A blog about the Department of English Language & Literature at the University of Waterloo
Heather (Pirie) Hill’s website describes her as a “performing songwriter” with “roots in piano-pop rock.” But she also has roots in UWaterloo’s English department, with a Bachelor of Arts in English and a Master of Arts degree in Language and Professional Writing. Given the different ways she’s applied her degrees, Heather seemed a perfect choice for a blog post.
JLH: What made you choose Waterloo?
HH: I chose Waterloo for the Applied Studies (Co-op) Arts program. I was very interested in rhetoric, philosophy and literature and wanted to experience the practical application of this education in industry. In addition to acquiring practical skills during my work terms like public relations and marketing writing, I was also able to pay for my degree with my co-op term earnings.
JLH: You’ve had an interesting career trajectory. Can you tell us a bit about it?
HH: I have had a very unorthodox career! Prior to university, I earned a piano performance degree from the Royal Conservatory of Music in Toronto. My first love has always been music. I decided instead of pursing another degree in music, I would expand on my other passion…words. It was fun to deviate from the rigors of daily practice and focus on writing. I ended up doing most of my work terms in technology. When I had completed my MA, my first full-time job combined marketing and technology.
I then learned that I loved product marketing. My employer at the time, Bell Canada, paid for my MBA in Marketing and Strategy at the Schulich School of Business. From there I joined a series of high tech start-ups. I worked on business plans, positioning, marketing communications, PR, promotions – whatever was required.

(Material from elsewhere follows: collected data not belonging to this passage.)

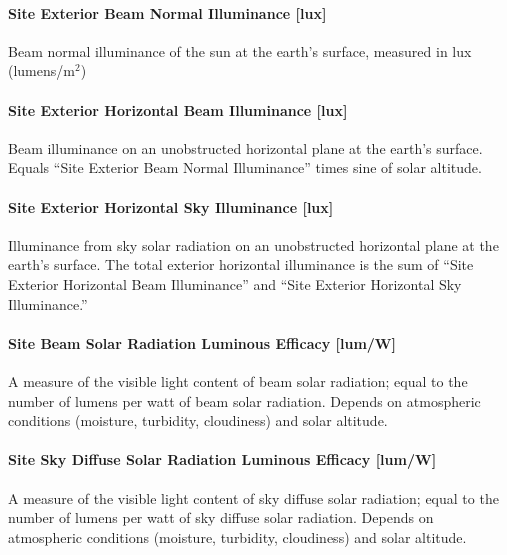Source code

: \paragraph{Site Exterior Beam Normal Illuminance {[}lux{]}}\label{site-exterior-beam-normal-illuminance-lux}

Beam normal illuminance of the sun at the earth's surface, measured in lux (lumens/m\(^{2}\))

\paragraph{Site Exterior Horizontal Beam Illuminance {[}lux{]}}\label{site-exterior-horizontal-beam-illuminance-lux}

Beam illuminance on an unobstructed horizontal plane at the earth's surface. Equals ``Site Exterior Beam Normal Illuminance'' times sine of solar altitude.

\paragraph{Site Exterior Horizontal Sky Illuminance {[}lux{]}}\label{site-exterior-horizontal-sky-illuminance-lux}

Illuminance from sky solar radiation on an unobstructed horizontal plane at the earth's surface. The total exterior horizontal illuminance is the sum of ``Site Exterior Horizontal Beam Illuminance'' and ``Site Exterior Horizontal Sky Illuminance.''

\paragraph{Site Beam Solar Radiation Luminous Efficacy {[}lum/W{]}}\label{site-beam-solar-radiation-luminous-efficacy-lumw}

A measure of the visible light content of beam solar radiation; equal to the number of lumens per watt of beam solar radiation. Depends on atmospheric conditions (moisture, turbidity, cloudiness) and solar altitude.

\paragraph{Site Sky Diffuse Solar Radiation Luminous Efficacy {[}lum/W{]}}\label{site-sky-diffuse-solar-radiation-luminous-efficacy-lumw}

A measure of the visible light content of sky diffuse solar radiation; equal to the number of lumens per watt of sky diffuse solar radiation. Depends on atmospheric conditions (moisture, turbidity, cloudiness) and solar altitude.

After many years in management, I decided I needed to return to my music. I quit my VP of Business Development role with a wireless start-up, sold everything and went backpacking. Crazy right?
While traveling, something incredible happened…songs started pouring out. I was able to use my classical music training and my love of words. Finally the two worlds collided. I met my now husband (also a math grad from UWaterloo) and we moved to New York City. I cut my first album and we had our first baby. The rest is history – I am a mom, a musician and an active follower of all arts. I write songs with other artists, I perform across Canada, and I work on placing my songs in TV and film.
JLH: Did your degree in English contribute to your career in ways you didn’t anticipate?
HH: My English degrees have been invaluable through all of the crazy career changes I have made. In high tech, the importance of writing well is paramount. Raising money and performing many of the roles in a business requires clear, concise communication in order to be indispensable. In music, you write better songs when you understand rhyme, meter, metaphor, imagery, conciseness and list goes on.
I find that my music career requires that I have a healthy online social network. To manage this, I need to publish all kinds of writing content, from short, snappy comments in Twitter, to crowd-pleasing content in Facebook. The personalblog’s job is to further engage my fan-base with topics that interest. The songs themselves tell stories of my life and those around me from all different perspectives and voices. All these forms of writing are everyday examples of why an English degree is a wonderful building block in your career.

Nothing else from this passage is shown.